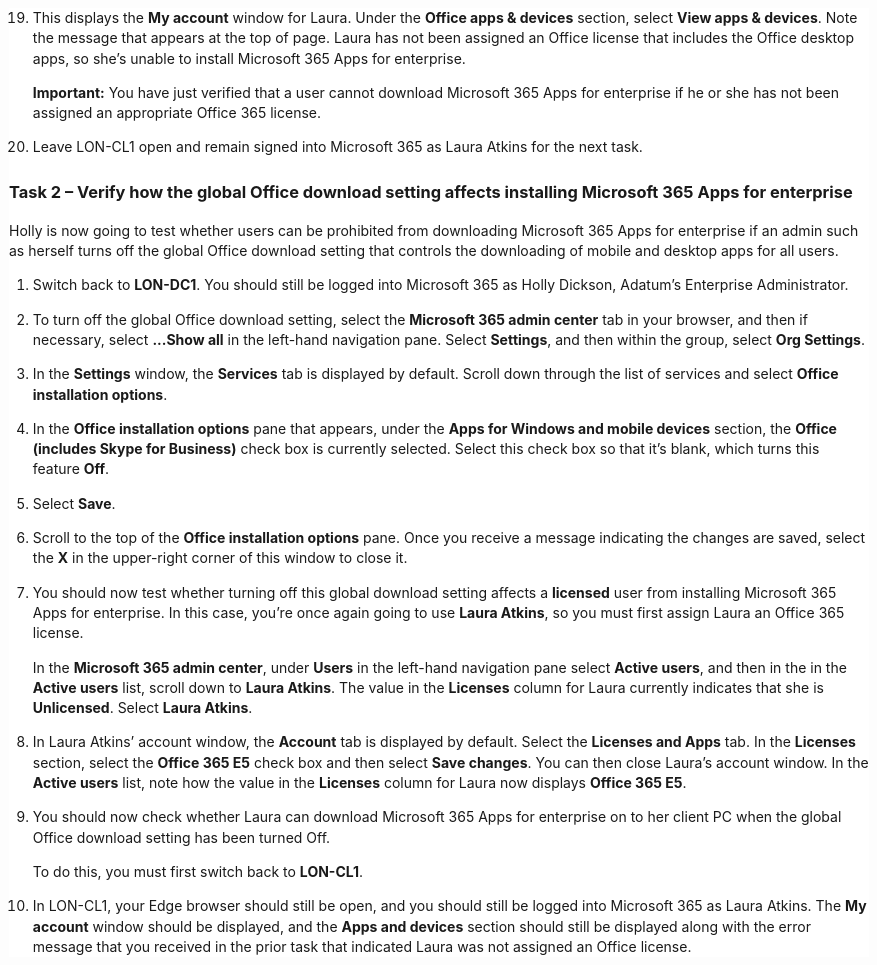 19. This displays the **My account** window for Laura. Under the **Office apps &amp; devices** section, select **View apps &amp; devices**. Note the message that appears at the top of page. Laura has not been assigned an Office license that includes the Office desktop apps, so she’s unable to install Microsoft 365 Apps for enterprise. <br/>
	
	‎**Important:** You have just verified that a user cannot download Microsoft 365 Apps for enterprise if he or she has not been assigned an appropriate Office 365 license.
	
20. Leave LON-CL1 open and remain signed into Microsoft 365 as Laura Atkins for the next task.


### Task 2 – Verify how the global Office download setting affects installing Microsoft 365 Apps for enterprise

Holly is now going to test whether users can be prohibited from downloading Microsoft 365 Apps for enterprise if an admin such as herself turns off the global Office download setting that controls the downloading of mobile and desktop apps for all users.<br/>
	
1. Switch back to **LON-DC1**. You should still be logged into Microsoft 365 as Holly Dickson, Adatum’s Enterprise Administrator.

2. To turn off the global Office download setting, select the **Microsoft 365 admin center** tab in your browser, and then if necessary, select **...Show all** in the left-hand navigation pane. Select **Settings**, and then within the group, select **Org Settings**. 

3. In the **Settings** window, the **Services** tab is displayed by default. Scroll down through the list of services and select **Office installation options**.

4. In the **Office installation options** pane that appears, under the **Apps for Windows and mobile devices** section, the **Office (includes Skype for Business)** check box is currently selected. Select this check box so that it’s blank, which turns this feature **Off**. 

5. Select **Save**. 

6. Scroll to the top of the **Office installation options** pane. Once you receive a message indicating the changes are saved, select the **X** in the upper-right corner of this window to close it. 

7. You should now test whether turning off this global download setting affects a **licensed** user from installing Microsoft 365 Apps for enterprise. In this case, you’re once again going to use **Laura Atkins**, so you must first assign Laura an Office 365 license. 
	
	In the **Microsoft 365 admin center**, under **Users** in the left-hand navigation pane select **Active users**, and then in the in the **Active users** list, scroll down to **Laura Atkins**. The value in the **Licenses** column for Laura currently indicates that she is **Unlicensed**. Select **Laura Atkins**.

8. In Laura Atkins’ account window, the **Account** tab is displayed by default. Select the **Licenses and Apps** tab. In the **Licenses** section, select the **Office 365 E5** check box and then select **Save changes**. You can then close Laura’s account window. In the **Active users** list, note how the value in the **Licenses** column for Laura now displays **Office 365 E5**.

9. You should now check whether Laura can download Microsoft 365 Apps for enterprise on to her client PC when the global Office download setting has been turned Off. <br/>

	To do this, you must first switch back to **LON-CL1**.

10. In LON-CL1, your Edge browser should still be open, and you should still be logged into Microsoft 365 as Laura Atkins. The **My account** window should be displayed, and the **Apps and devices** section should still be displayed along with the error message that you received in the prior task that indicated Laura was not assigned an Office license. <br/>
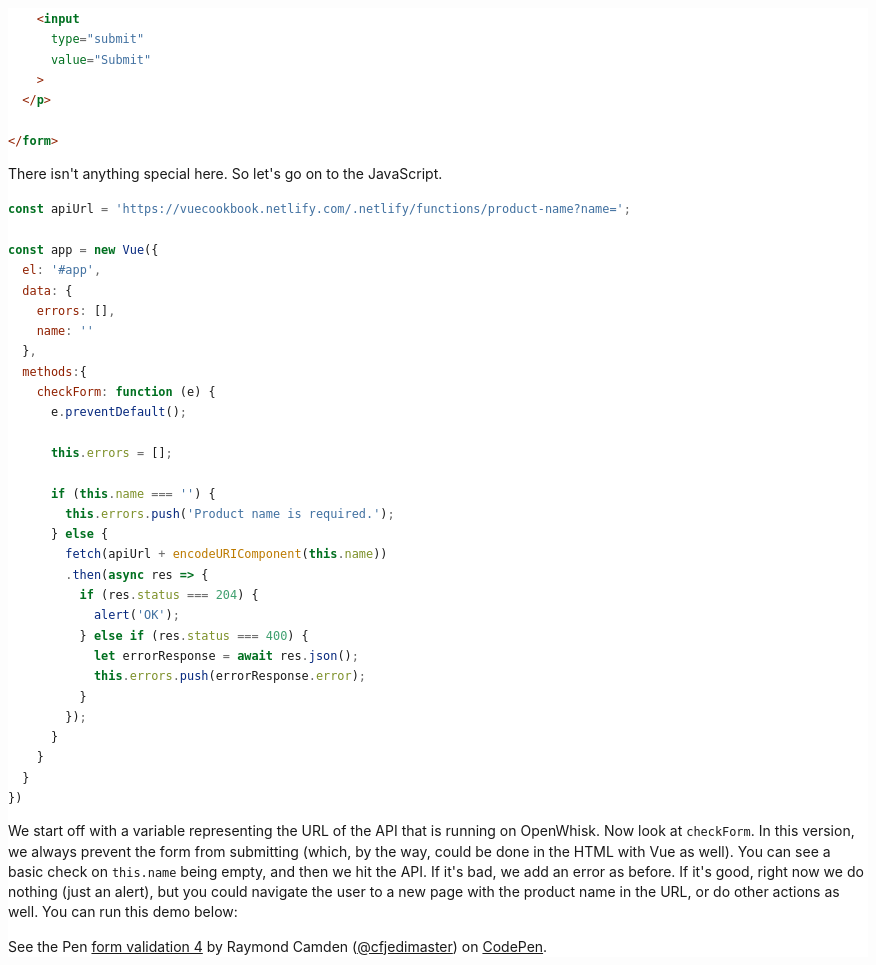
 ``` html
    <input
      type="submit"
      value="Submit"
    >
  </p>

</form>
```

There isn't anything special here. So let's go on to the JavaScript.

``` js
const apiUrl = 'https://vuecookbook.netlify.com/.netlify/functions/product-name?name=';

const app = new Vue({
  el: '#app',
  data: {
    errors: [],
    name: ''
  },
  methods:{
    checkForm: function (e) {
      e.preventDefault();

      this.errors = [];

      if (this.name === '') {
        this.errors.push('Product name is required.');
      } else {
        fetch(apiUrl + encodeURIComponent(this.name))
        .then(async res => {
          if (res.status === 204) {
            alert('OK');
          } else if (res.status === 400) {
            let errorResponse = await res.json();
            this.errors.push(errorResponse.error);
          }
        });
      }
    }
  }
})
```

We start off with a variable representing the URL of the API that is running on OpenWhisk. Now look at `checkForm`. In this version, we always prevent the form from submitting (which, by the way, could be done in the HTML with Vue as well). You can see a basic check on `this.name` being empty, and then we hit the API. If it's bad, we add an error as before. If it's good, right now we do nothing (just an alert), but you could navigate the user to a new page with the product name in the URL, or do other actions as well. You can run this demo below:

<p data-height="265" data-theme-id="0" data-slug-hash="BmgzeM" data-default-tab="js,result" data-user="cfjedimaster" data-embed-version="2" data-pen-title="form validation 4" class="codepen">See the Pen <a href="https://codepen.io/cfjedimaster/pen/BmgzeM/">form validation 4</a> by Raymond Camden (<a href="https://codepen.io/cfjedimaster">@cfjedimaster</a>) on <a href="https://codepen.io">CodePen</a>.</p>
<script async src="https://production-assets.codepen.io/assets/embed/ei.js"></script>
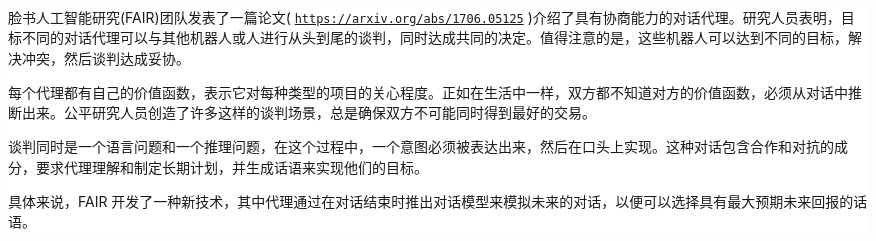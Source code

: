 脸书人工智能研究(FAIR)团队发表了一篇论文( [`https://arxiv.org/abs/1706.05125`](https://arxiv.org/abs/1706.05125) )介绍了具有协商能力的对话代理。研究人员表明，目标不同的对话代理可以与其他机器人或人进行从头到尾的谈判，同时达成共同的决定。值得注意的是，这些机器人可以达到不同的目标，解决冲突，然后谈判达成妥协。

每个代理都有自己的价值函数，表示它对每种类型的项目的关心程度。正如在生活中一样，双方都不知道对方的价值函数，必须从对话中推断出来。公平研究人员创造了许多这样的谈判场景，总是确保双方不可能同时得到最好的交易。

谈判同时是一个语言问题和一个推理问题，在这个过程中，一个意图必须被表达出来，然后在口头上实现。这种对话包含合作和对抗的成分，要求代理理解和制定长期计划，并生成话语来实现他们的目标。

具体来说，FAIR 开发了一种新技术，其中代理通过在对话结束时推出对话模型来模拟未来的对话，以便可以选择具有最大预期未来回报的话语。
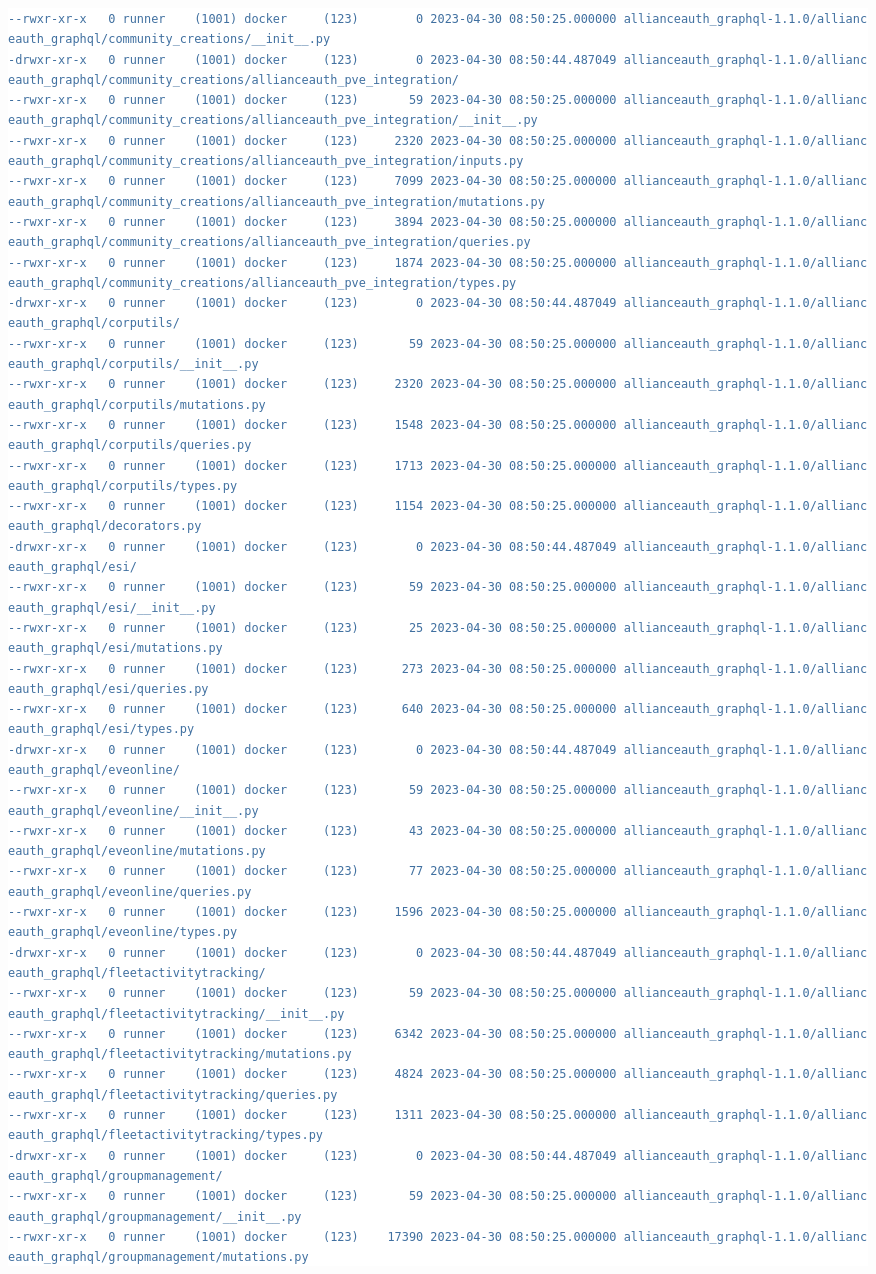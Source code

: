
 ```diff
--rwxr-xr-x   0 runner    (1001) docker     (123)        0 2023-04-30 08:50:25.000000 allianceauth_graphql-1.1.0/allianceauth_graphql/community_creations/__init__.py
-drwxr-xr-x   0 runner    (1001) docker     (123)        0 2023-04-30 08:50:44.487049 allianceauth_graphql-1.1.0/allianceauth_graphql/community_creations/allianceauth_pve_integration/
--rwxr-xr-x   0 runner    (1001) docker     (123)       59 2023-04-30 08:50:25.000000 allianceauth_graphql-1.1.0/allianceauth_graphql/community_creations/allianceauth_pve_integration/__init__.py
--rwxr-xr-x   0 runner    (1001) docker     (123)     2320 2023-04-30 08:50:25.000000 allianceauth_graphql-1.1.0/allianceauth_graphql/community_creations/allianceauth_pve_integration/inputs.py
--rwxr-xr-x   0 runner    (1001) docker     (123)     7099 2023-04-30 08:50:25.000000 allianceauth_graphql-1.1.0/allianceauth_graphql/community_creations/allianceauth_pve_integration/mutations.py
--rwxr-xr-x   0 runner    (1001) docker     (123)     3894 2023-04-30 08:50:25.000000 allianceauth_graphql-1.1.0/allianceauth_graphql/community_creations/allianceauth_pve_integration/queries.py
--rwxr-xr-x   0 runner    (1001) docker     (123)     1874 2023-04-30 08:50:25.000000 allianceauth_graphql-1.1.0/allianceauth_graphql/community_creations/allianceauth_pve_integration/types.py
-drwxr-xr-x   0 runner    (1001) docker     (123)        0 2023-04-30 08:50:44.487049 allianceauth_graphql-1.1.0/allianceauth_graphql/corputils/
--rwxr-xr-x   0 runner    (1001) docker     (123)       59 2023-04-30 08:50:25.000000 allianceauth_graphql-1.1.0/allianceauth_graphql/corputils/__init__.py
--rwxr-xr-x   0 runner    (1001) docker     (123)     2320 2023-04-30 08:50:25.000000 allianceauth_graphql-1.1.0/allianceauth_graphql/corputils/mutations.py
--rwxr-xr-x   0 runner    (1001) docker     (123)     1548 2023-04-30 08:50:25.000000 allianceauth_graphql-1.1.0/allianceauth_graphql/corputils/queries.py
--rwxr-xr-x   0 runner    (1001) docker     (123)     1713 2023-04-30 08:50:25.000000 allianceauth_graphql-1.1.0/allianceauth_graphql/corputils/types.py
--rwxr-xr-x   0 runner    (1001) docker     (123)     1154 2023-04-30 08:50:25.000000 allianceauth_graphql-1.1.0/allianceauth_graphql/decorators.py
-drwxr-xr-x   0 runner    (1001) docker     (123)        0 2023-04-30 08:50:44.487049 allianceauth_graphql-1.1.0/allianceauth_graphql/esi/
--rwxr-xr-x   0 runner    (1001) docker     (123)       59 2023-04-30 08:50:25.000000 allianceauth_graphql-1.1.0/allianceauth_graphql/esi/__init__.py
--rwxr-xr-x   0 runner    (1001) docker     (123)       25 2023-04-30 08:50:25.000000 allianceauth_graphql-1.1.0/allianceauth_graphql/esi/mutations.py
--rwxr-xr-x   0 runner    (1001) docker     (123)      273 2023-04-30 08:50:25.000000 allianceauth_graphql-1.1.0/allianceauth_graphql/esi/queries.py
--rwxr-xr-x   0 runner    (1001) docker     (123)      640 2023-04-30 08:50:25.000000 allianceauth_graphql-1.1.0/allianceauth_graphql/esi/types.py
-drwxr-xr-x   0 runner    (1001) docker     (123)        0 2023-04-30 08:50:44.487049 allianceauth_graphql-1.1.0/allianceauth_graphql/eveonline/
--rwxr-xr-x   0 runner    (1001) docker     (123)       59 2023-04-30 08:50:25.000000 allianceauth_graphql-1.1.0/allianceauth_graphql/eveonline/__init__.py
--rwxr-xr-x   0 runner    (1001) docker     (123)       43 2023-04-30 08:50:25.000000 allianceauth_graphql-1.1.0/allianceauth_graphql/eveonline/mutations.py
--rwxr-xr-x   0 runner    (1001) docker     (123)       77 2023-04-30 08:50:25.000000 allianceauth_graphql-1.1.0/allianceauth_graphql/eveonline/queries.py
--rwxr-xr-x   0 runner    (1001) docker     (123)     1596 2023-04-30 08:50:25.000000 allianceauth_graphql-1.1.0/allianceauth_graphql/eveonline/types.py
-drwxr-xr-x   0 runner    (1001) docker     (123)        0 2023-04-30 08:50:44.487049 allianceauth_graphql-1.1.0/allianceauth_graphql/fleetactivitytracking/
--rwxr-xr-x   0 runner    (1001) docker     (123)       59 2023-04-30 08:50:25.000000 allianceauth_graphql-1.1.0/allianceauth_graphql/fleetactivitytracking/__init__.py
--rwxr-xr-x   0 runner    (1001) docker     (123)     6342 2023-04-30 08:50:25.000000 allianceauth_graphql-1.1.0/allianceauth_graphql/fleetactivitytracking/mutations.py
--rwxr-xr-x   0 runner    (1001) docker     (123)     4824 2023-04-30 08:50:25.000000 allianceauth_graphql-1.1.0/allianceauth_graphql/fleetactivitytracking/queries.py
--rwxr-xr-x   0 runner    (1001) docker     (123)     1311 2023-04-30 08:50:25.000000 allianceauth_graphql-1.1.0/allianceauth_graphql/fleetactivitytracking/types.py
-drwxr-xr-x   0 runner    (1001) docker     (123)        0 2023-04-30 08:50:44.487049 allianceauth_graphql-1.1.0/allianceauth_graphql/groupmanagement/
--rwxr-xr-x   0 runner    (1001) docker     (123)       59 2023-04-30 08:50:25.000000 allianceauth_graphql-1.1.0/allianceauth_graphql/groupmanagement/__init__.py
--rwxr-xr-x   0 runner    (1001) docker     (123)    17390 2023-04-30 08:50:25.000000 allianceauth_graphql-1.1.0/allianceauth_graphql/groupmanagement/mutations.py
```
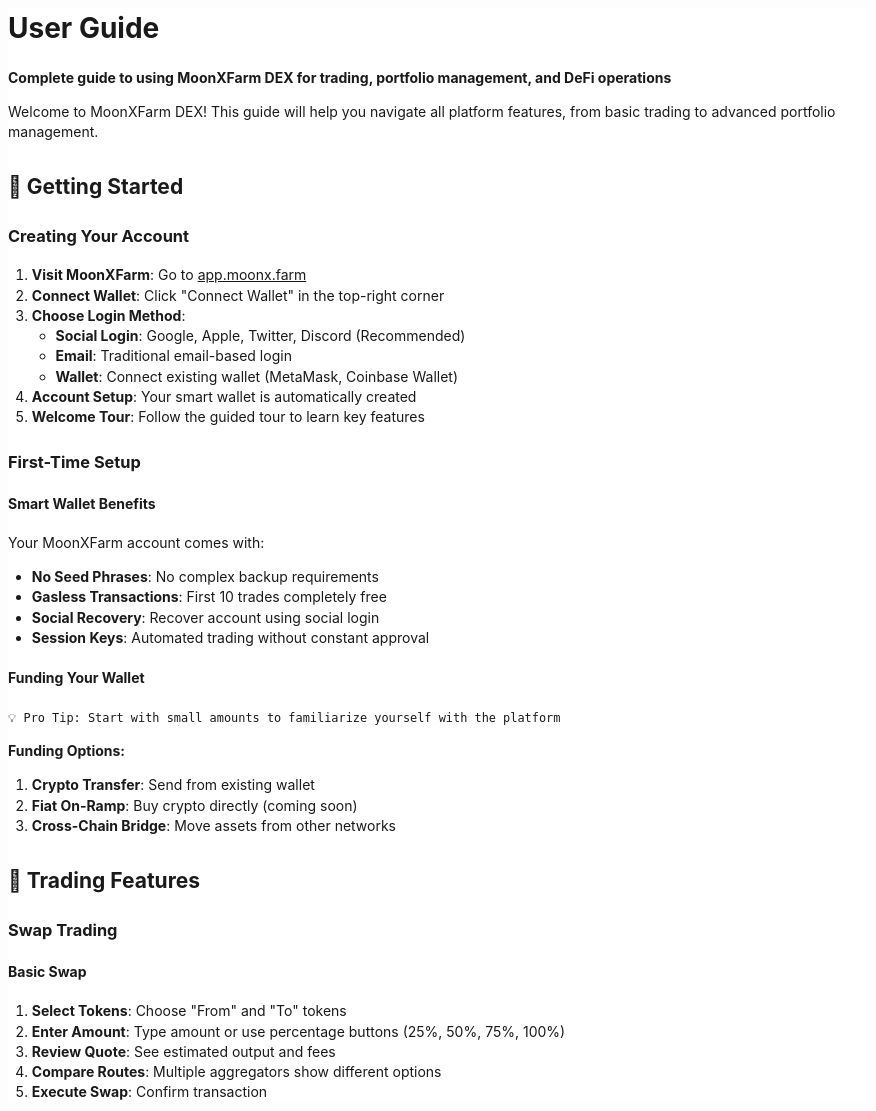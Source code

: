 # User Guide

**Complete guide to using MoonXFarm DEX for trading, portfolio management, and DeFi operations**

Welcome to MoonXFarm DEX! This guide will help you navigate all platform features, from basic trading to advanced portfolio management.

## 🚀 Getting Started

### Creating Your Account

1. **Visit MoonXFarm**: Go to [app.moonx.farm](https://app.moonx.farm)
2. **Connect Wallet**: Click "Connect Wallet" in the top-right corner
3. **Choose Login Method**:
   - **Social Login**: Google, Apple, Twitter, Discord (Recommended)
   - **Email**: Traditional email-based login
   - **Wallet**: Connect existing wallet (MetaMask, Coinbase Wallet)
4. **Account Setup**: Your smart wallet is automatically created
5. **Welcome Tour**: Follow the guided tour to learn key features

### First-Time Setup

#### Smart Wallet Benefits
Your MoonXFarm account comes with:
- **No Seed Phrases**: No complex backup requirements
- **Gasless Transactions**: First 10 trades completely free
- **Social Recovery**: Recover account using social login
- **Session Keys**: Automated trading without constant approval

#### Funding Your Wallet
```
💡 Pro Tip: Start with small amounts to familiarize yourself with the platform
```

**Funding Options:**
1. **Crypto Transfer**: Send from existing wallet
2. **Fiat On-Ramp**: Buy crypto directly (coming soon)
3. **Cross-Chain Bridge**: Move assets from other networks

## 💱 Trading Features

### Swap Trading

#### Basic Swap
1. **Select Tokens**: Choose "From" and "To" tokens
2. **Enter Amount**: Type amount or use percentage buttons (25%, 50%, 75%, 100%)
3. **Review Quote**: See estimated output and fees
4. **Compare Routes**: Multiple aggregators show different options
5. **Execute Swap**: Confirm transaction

Instructions to follow.
Only the lines holding the word "platform" belong in the answer; copy them from the listing above.

Final answer.
Welcome to MoonXFarm DEX! This guide will help you navigate all platform features, from basic trading to advanced portfolio management.
💡 Pro Tip: Start with small amounts to familiarize yourself with the platform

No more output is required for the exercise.